20Ook als een goed mens ophoudt met goed te leven, moet jij hem waarschuwen. Stel dat hij verschrikkelijke dingen gaat doen, en je waarschuwt hem niet. Dan zal ik ervoor zorgen dat hij sterft. De goede dingen die hij vroeger gedaan heeft, kunnen hem niet redden van de straf. Maar ook jij zult dan sterven, omdat je hem niet gewaarschuwd hebt.
21Maar stel dat je hem wel waarschuwt, en stel dat hij daardoor ophoudt met zijn verkeerde gedrag. Dan zal hij in leven blijven. Want hij heeft naar jouw waarschuwing geluisterd. En jouw eigen leven zal dan ook gered worden.’

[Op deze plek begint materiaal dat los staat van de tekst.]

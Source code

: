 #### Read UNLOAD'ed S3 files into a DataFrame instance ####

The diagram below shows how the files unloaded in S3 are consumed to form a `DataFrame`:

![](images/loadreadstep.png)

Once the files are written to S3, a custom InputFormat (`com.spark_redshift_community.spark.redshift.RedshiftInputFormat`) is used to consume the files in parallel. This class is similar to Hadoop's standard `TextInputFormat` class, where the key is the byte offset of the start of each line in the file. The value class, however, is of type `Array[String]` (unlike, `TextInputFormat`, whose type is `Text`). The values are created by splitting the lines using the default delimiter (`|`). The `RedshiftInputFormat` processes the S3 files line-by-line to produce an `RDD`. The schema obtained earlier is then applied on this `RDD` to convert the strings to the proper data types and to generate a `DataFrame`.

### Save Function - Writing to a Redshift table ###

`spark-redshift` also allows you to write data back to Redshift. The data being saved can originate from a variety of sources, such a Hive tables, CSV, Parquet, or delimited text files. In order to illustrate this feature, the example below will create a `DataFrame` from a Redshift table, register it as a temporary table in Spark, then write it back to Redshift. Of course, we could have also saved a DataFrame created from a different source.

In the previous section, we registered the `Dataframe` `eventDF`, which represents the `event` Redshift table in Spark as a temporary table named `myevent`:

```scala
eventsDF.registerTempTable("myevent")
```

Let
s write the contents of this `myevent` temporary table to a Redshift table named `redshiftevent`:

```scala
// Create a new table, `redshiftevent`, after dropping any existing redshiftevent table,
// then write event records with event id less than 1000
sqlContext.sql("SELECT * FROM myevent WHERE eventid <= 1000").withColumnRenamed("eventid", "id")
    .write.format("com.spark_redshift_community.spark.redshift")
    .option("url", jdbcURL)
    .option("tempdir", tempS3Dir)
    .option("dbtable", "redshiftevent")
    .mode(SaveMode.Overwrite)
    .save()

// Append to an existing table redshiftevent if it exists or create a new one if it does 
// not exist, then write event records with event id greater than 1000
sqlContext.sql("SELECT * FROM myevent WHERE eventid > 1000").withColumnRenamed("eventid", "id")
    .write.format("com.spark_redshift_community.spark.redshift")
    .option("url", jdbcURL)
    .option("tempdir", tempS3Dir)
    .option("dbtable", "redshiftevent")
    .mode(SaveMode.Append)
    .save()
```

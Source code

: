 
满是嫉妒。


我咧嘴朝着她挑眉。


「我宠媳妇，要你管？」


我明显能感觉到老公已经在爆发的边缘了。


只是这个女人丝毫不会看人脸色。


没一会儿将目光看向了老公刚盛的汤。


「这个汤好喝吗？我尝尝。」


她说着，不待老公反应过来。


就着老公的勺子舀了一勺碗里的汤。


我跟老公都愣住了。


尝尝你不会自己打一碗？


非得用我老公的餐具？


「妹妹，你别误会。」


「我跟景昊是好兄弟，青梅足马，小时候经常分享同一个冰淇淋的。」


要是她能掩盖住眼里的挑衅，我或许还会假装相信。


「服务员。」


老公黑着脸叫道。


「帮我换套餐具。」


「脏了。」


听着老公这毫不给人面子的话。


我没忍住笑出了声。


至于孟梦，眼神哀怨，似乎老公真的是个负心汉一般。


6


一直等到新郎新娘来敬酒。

Ezechiël krijgt een opdracht van God
De Heer spreekt tegen Ezechiël
22Opnieuw voelde ik de macht van de Heer. De Heer zei tegen mij: ‘Ezechiël, ga naar het dal, want daar wil ik met je spreken.’
23Ik ging dus naar het dal. En daar zag ik de Heer staan, stralend en machtig. Zo had ik hem ook gezien bij het Kebar-kanaal. Ik schrok zo erg, dat ik neerviel op de grond.
Ezechiël moet zich opsluiten
24Toen gaf de Heer mij de kracht om weer op te staan. Hij zei tegen mij: ‘Ga je huis in, mensenkind, en sluit je daar op. 25Je zult vastgebonden worden met touwen. Dan kun je niet meer naar buiten gaan, en niet meer bij de andere mensen zijn. 26Ook zal ik ervoor zorgen dat je niet meer kunt praten, zodat je die ongehoorzame Israëlieten niet langer kunt waarschuwen.
27Pas als ik je de opdracht geef om te spreken, zul je weer iets kunnen zeggen. Dan moet je namens mij de Israëlieten waarschuwen. Sommigen van hen zullen luisteren, maar anderen niet. Want het is nu eenmaal een ongehoorzaam volk.’